→ **WORK TO COMPLETE**
Where in the records does the word "subseteq" occur? Copy each line in which it does.

[Data entries]
Start of Block
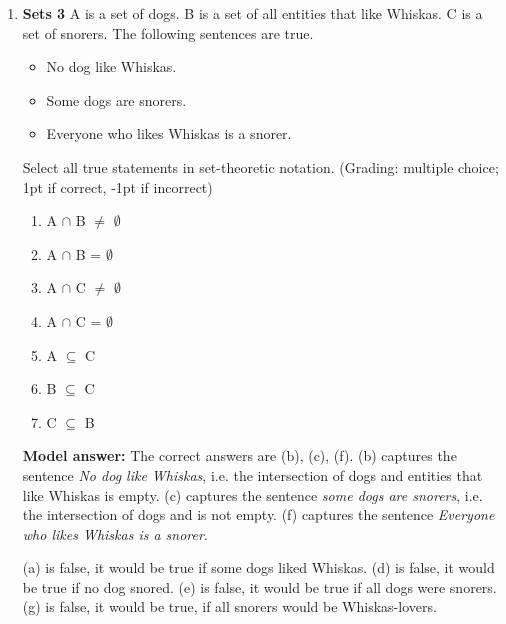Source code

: \documentclass[a4,11pt]{article}
\begin{document}
\begin{enumerate}[leftmargin = 12pt]
        \begin{enumerate}[noitemsep]
        \item A $\cap$ B = $\emptyset$ (1pt checked / -1pt unchecked)
	\item A $\cup$ B = $\emptyset$  (-1pt checked / 1pt unchecked)
        \item A $\subset$ B (-1pt checked / 1pt unchecked)
	\end{enumerate}	

{\bf Model answer:}  The correct answer is  A $\subset$ B because every member of the set of parrots is a member of the set of entities who like to sing.

\item {\bf Sets 3}  A is a set of dogs. B is a set of all entities that like Whiskas. C is a set of snorers. The following sentences are true. 

\begin{itemize}[noitemsep]
\item No dog like Whiskas.
\item Some dogs are snorers.
\item Everyone who likes Whiskas is a snorer.
\end{itemize}

Select all true statements in set-theoretic notation. (Grading: multiple choice; 1pt if correct, -1pt if incorrect)

\begin{enumerate}
\item A $\cap$ B $\neq$ $\emptyset$
\item A $\cap$ B = $\emptyset$
\item A $\cap$ C $\neq$ $\emptyset$
\item A $\cap$ C = $\emptyset$
\item A $\subseteq$ C 
\item B $\subseteq$ C 
\item C $\subseteq$ B
\end{enumerate}

{\bf Model answer:} The correct answers are (b), (c), (f). (b) captures the sentence \textit{No dog like Whiskas}, i.e. the intersection of dogs and entities that like Whiskas is empty. (c) captures the sentence \textit{some dogs are snorers}, i.e. the intersection of dogs and is not empty. (f) captures the sentence \textit{Everyone who likes Whiskas is a snorer}.

(a) is false, it would be true if some dogs liked Whiskas. (d) is false, it would be true if no dog snored. (e) is false, it would be true if all dogs were snorers. (g) is false, it would be true, if all snorers would be Whiskas-lovers.



\end{enumerate}
\end{document}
End of Block
→ **RESULT**
\item A $\subseteq$ C 
\item B $\subseteq$ C 
\item C $\subseteq$ B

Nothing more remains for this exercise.